> **WHAT IS EXPECTED**
Output the entries underneath exactly as they are.

> **INFORMATION PROVIDED**

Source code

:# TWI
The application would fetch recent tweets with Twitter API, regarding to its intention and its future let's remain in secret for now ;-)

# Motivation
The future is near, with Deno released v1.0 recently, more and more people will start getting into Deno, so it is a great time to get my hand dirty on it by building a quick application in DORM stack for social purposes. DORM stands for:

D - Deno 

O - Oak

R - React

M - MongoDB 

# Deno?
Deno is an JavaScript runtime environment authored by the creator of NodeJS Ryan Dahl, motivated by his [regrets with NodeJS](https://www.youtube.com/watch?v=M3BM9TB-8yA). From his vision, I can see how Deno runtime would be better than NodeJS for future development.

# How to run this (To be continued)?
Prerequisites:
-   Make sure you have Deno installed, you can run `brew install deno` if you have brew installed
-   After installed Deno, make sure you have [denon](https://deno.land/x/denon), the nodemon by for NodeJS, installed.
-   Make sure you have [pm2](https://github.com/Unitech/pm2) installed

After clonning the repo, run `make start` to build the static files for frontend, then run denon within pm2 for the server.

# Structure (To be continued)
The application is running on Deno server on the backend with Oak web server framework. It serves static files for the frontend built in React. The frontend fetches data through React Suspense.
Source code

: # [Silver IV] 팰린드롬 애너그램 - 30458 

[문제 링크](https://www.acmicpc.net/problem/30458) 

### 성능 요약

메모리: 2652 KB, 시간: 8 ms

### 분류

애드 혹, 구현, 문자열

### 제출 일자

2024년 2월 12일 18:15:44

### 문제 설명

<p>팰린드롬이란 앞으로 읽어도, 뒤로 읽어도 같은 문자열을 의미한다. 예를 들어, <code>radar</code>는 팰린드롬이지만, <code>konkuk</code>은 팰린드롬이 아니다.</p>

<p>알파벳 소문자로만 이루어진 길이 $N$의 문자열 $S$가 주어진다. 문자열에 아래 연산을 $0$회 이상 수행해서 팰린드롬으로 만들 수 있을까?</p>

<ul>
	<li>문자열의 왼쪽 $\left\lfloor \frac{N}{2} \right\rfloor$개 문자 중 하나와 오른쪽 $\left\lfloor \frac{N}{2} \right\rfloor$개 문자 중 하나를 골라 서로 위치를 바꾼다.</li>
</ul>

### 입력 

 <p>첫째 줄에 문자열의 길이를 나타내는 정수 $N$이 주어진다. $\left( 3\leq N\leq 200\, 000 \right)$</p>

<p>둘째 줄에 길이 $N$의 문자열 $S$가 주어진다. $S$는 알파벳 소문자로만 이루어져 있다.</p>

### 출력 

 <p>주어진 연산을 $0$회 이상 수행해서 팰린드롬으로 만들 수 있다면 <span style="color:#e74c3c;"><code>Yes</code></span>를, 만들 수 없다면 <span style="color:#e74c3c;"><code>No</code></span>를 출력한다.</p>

> **ANSWER SPACE**
Source code

:# TWI
The application would fetch recent tweets with Twitter API, regarding to its intention and its future let's remain in secret for now ;-)

# Motivation
The future is near, with Deno released v1.0 recently, more and more people will start getting into Deno, so it is a great time to get my hand dirty on it by building a quick application in DORM stack for social purposes. DORM stands for:

D - Deno 

O - Oak

R - React

M - MongoDB 

# Deno?
Deno is an JavaScript runtime environment authored by the creator of NodeJS Ryan Dahl, motivated by his [regrets with NodeJS](https://www.youtube.com/watch?v=M3BM9TB-8yA). From his vision, I can see how Deno runtime would be better than NodeJS for future development.

# How to run this (To be continued)?
Prerequisites:
-   Make sure you have Deno installed, you can run `brew install deno` if you have brew installed
-   After installed Deno, make sure you have [denon](https://deno.land/x/denon), the nodemon by for NodeJS, installed.
-   Make sure you have [pm2](https://github.com/Unitech/pm2) installed

After clonning the repo, run `make start` to build the static files for frontend, then run denon within pm2 for the server.

# Structure (To be continued)
The application is running on Deno server on the backend with Oak web server framework. It serves static files for the frontend built in React. The frontend fetches data through React Suspense.
Source code

: # [Silver IV] 팰린드롬 애너그램 - 30458 

[문제 링크](https://www.acmicpc.net/problem/30458) 

### 성능 요약

메모리: 2652 KB, 시간: 8 ms

### 분류

애드 혹, 구현, 문자열

### 제출 일자

2024년 2월 12일 18:15:44

### 문제 설명

<p>팰린드롬이란 앞으로 읽어도, 뒤로 읽어도 같은 문자열을 의미한다. 예를 들어, <code>radar</code>는 팰린드롬이지만, <code>konkuk</code>은 팰린드롬이 아니다.</p>

<p>알파벳 소문자로만 이루어진 길이 $N$의 문자열 $S$가 주어진다. 문자열에 아래 연산을 $0$회 이상 수행해서 팰린드롬으로 만들 수 있을까?</p>

<ul>
	<li>문자열의 왼쪽 $\left\lfloor \frac{N}{2} \right\rfloor$개 문자 중 하나와 오른쪽 $\left\lfloor \frac{N}{2} \right\rfloor$개 문자 중 하나를 골라 서로 위치를 바꾼다.</li>
</ul>

### 입력 

 <p>첫째 줄에 문자열의 길이를 나타내는 정수 $N$이 주어진다. $\left( 3\leq N\leq 200\, 000 \right)$</p>

<p>둘째 줄에 길이 $N$의 문자열 $S$가 주어진다. $S$는 알파벳 소문자로만 이루어져 있다.</p>

### 출력 

 <p>주어진 연산을 $0$회 이상 수행해서 팰린드롬으로 만들 수 있다면 <span style="color:#e74c3c;"><code>Yes</code></span>를, 만들 수 없다면 <span style="color:#e74c3c;"><code>No</code></span>를 출력한다.</p>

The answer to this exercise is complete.